The lines from the top of the listing through the one containing "先来科普一点知识：科普 PWM 信号" are to be retyped exactly, with no other lines.

Supplied records:
● ● ● ● ●

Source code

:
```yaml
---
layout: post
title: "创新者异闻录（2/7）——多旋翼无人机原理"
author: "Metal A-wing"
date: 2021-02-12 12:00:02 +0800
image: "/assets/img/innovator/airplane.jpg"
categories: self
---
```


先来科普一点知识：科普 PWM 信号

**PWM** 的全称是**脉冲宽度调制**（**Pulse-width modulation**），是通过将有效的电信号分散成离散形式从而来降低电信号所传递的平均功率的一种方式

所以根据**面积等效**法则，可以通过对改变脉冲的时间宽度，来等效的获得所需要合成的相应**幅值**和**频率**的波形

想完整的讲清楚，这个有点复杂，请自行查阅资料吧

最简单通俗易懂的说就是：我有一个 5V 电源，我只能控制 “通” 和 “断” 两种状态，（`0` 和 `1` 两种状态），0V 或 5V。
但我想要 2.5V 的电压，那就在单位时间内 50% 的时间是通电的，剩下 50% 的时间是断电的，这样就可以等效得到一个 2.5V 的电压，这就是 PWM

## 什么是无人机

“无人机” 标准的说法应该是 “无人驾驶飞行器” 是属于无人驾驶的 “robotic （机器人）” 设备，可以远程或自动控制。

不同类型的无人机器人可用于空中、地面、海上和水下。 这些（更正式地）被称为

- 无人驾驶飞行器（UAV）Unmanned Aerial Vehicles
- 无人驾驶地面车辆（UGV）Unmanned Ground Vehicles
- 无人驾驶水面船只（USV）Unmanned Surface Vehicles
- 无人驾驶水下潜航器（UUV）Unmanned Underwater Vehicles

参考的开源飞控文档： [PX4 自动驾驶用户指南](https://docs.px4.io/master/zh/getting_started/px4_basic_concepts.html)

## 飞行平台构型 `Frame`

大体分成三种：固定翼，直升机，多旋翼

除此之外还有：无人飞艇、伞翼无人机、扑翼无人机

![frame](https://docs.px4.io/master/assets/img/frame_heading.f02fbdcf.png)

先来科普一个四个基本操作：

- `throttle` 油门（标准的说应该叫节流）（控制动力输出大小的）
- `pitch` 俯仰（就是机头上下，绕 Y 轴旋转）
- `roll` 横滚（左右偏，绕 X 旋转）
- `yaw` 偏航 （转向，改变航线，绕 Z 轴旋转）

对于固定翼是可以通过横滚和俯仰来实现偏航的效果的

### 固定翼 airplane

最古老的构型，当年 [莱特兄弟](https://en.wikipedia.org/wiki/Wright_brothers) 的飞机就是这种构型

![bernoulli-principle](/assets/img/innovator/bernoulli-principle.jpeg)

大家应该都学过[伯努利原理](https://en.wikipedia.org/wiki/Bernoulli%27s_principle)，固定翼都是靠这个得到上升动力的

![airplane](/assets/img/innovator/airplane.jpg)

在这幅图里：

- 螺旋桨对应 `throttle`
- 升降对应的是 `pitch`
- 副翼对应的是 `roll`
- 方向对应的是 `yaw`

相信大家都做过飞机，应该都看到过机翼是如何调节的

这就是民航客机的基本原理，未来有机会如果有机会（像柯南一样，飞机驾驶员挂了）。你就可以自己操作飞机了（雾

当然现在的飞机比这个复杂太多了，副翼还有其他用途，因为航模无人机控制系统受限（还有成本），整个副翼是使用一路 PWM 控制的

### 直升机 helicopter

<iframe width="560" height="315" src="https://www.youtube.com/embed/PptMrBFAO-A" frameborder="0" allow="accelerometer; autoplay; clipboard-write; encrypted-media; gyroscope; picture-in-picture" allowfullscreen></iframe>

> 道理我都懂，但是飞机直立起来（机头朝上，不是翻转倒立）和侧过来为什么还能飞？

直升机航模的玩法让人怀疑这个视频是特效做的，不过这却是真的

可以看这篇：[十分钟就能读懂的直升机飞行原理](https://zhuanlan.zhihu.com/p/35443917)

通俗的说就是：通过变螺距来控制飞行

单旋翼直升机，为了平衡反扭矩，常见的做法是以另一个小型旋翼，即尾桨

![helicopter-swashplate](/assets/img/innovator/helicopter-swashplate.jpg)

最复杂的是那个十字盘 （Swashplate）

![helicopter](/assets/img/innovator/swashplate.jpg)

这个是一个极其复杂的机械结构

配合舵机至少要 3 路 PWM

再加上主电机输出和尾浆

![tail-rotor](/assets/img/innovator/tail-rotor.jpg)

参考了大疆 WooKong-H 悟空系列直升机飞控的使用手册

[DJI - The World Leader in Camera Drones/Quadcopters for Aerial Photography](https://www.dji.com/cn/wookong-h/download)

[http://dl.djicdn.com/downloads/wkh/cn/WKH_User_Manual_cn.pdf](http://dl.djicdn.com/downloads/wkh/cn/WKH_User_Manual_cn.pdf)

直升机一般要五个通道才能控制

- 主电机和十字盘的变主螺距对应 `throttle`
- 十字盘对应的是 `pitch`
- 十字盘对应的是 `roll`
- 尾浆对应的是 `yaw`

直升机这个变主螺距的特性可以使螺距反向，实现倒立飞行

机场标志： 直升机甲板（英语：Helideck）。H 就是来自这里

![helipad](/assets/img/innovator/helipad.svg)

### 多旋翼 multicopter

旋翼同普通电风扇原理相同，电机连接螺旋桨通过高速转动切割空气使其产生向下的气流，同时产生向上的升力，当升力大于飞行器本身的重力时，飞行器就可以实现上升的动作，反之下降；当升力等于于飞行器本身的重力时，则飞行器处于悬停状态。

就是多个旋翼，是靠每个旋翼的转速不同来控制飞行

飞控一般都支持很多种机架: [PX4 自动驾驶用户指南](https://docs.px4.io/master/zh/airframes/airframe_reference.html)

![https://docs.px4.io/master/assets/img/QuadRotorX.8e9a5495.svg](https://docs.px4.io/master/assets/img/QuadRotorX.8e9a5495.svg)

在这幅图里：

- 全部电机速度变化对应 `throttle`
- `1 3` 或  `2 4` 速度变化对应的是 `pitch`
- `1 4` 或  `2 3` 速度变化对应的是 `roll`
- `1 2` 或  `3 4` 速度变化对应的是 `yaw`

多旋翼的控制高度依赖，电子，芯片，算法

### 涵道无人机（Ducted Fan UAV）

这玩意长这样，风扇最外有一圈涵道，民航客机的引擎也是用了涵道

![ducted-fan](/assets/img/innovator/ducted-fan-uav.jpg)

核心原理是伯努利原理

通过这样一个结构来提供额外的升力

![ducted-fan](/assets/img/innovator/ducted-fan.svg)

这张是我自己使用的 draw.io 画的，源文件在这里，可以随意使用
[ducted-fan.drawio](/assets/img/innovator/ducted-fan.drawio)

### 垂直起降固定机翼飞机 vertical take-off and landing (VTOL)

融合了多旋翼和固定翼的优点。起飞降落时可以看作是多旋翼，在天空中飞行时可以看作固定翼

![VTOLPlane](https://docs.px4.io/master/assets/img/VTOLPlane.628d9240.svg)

● ● ● ● ●

Final answer:
Source code

:
```yaml
---
layout: post
title: "创新者异闻录（2/7）——多旋翼无人机原理"
author: "Metal A-wing"
date: 2021-02-12 12:00:02 +0800
image: "/assets/img/innovator/airplane.jpg"
categories: self
---
```


先来科普一点知识：科普 PWM 信号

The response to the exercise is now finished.